_Dataset records:_
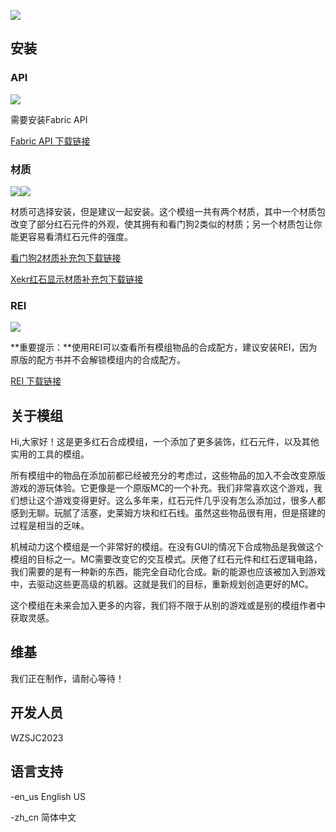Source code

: ![](C:\Users\22919\Desktop\fabric\courseforge\img\img1.png)

## 安装

### API

![](C:\Users\22919\Desktop\fabric\courseforge\icon\fabric_api.png)

需要安装Fabric API

[Fabric API 下载链接](https://www.curseforge.com/minecraft/mc-mods/fabric-api)

### 材质 

![](C:\Users\22919\Desktop\fabric\courseforge\icon\extracraft_watch_dog2.png)![](C:\Users\22919\Desktop\fabric\courseforge\icon\xekr_redstone_display.png)

材质可选择安装，但是建议一起安装。这个模组一共有两个材质，其中一个材质包改变了部分红石元件的外观，使其拥有和看门狗2类似的材质；另一个材质包让你能更容易看清红石元件的强度。

 [看门狗2材质补充包下载链接](https://github.com/wzsjc2020/Minecraft-Extra-Redstone-Craft-Mod/blob/main/textures/XeKr%E7%BA%A2%E7%9F%B3%E6%98%BE%E7%A4%BA%E6%9D%90%E8%B4%A8%E8%A1%A5%E5%85%85%E5%8C%851.19-V2.5.zip?raw=true)

[Xekr红石显示材质补充包下载链接](https://github.com/wzsjc2020/Minecraft-Extra-Redstone-Craft-Mod/blob/main/textures/%E7%9C%8B%E9%97%A8%E7%8B%972%E6%9D%90%E8%B4%A8%E8%A1%A5%E5%85%85%E5%8C%851.19-V1.0.zip?raw=true)

### REI

![](C:\Users\22919\Desktop\fabric\courseforge\icon\rei.png)

**重要提示：**使用REI可以查看所有模组物品的合成配方，建议安装REI，因为原版的配方书并不会解锁模组内的合成配方。

[REI 下载链接](https://www.curseforge.com/minecraft/mc-mods/roughly-enough-items)



## 关于模组

Hi,大家好！这是更多红石合成模组，一个添加了更多装饰，红石元件，以及其他实用的工具的模组。

所有模组中的物品在添加前都已经被充分的考虑过，这些物品的加入不会改变原版游戏的游玩体验。它更像是一个原版MC的一个补充。我们非常喜欢这个游戏，我们想让这个游戏变得更好。这么多年来，红石元件几乎没有怎么添加过，很多人都感到无聊。玩腻了活塞，史莱姆方块和红石线。虽然这些物品很有用，但是搭建的过程是相当的乏味。

机械动力这个模组是一个非常好的模组。在没有GUI的情况下合成物品是我做这个模组的目标之一。MC需要改变它的交互模式。厌倦了红石元件和红石逻辑电路，我们需要的是有一种新的东西，能完全自动化合成。新的能源也应该被加入到游戏中，去驱动这些更高级的机器。这就是我们的目标，重新规划创造更好的MC。

这个模组在未来会加入更多的内容，我们将不限于从别的游戏或是别的模组作者中获取灵感。



## 维基

我们正在制作，请耐心等待！



## 开发人员

WZSJC2023



## 语言支持

-en_us 	English US

-zh_cn 	简体中文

_Task brief:_
Each line from the first line of the data above through the one containing "Hi,大家好！这是更多红石合" must be set down exactly; the pictures must not be.

_Written response:_
Source code

: ![](C:\Users\22919\Desktop\fabric\courseforge\img\img1.png)

## 安装

### API

![](C:\Users\22919\Desktop\fabric\courseforge\icon\fabric_api.png)

需要安装Fabric API

[Fabric API 下载链接](https://www.curseforge.com/minecraft/mc-mods/fabric-api)

### 材质 

![](C:\Users\22919\Desktop\fabric\courseforge\icon\extracraft_watch_dog2.png)![](C:\Users\22919\Desktop\fabric\courseforge\icon\xekr_redstone_display.png)

材质可选择安装，但是建议一起安装。这个模组一共有两个材质，其中一个材质包改变了部分红石元件的外观，使其拥有和看门狗2类似的材质；另一个材质包让你能更容易看清红石元件的强度。

 [看门狗2材质补充包下载链接](https://github.com/wzsjc2020/Minecraft-Extra-Redstone-Craft-Mod/blob/main/textures/XeKr%E7%BA%A2%E7%9F%B3%E6%98%BE%E7%A4%BA%E6%9D%90%E8%B4%A8%E8%A1%A5%E5%85%85%E5%8C%851.19-V2.5.zip?raw=true)

[Xekr红石显示材质补充包下载链接](https://github.com/wzsjc2020/Minecraft-Extra-Redstone-Craft-Mod/blob/main/textures/%E7%9C%8B%E9%97%A8%E7%8B%972%E6%9D%90%E8%B4%A8%E8%A1%A5%E5%85%85%E5%8C%851.19-V1.0.zip?raw=true)

### REI

![](C:\Users\22919\Desktop\fabric\courseforge\icon\rei.png)

**重要提示：**使用REI可以查看所有模组物品的合成配方，建议安装REI，因为原版的配方书并不会解锁模组内的合成配方。

[REI 下载链接](https://www.curseforge.com/minecraft/mc-mods/roughly-enough-items)



## 关于模组

Hi,大家好！这是更多红石合成模组，一个添加了更多装饰，红石元件，以及其他实用的工具的模组。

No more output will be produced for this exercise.